* ASSIGNMENT *
Every line in the records below between the one holding "The Wolf could" and the one holding "### Paragraph 5", inclusive, is to be set down exactly; all other lines are to be left out.

------------------------------------

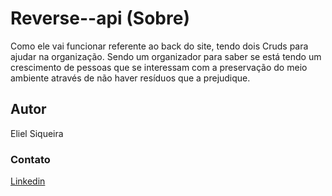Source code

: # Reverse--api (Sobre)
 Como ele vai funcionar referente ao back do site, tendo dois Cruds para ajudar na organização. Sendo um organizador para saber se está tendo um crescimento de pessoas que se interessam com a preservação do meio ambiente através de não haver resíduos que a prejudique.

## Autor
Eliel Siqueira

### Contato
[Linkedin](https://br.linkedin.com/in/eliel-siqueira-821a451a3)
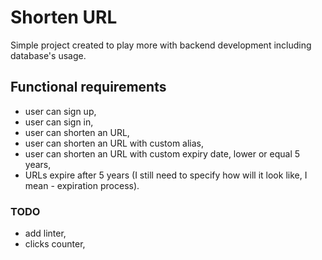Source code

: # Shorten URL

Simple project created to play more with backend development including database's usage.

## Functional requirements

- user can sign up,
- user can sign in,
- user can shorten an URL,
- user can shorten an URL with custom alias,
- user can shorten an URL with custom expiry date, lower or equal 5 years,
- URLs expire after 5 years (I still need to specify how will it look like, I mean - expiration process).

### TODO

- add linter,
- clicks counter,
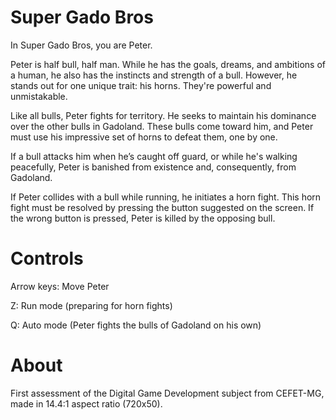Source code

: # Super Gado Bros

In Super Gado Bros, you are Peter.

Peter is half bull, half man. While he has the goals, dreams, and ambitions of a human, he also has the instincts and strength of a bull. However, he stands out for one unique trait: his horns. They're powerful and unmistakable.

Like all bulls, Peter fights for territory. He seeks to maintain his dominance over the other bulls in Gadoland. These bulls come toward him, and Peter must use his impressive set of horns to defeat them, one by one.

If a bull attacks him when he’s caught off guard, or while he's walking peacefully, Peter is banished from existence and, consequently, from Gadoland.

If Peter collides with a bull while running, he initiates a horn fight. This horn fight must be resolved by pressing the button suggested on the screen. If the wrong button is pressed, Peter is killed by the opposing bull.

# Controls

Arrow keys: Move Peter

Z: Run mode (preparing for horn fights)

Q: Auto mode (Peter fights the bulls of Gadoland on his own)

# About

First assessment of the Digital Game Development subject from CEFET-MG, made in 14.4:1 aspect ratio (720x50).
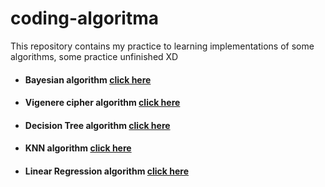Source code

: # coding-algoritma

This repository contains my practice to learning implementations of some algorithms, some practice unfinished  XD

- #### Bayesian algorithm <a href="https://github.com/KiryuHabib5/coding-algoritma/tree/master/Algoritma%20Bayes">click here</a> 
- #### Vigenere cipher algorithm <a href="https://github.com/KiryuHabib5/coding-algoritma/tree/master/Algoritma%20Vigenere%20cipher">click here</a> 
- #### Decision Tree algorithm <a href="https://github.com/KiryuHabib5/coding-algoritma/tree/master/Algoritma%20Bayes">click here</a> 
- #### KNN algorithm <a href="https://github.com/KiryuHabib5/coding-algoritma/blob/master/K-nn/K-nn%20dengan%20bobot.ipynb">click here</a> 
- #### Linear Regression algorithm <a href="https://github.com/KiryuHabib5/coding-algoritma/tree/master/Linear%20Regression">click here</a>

------------------------------------

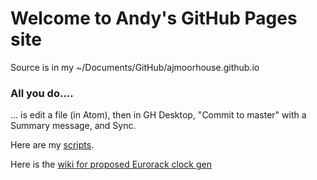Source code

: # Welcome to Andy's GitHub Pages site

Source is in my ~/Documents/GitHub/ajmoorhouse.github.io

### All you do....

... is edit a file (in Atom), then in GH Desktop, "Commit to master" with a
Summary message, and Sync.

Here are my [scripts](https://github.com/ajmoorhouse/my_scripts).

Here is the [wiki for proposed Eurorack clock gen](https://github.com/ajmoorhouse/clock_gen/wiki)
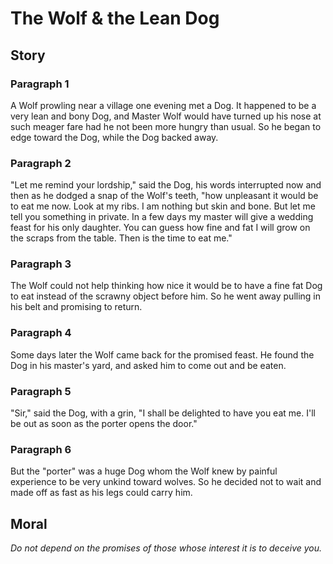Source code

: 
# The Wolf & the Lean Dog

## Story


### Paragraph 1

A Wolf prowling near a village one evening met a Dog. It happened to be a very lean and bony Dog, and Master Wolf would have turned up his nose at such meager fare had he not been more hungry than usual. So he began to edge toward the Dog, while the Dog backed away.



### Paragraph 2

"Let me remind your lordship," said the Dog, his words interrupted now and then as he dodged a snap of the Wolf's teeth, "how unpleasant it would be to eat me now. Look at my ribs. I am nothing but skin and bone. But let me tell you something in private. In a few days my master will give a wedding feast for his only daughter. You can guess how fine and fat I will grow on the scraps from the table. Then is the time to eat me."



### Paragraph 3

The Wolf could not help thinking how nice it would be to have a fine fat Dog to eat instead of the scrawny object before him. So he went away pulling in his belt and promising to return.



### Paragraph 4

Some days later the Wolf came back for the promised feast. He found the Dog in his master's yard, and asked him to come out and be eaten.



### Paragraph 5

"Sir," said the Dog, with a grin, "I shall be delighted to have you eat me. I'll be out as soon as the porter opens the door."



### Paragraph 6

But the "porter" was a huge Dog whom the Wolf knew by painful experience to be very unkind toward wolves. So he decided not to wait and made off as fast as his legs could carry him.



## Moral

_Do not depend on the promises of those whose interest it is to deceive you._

------------------------------------

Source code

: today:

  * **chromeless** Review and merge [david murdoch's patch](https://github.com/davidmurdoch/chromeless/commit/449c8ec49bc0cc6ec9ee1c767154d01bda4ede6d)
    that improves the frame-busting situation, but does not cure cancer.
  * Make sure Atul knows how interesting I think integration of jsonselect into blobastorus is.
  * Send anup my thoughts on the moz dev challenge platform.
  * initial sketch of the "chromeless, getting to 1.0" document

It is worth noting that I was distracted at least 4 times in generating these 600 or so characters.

------------------------------------

* EXPECTED OUTPUT *
The Wolf could not help thinking how nice it would be to have a fine fat Dog to eat instead of the scrawny object before him. So he went away pulling in his belt and promising to return.



### Paragraph 4

Some days later the Wolf came back for the promised feast. He found the Dog in his master's yard, and asked him to come out and be eaten.



### Paragraph 5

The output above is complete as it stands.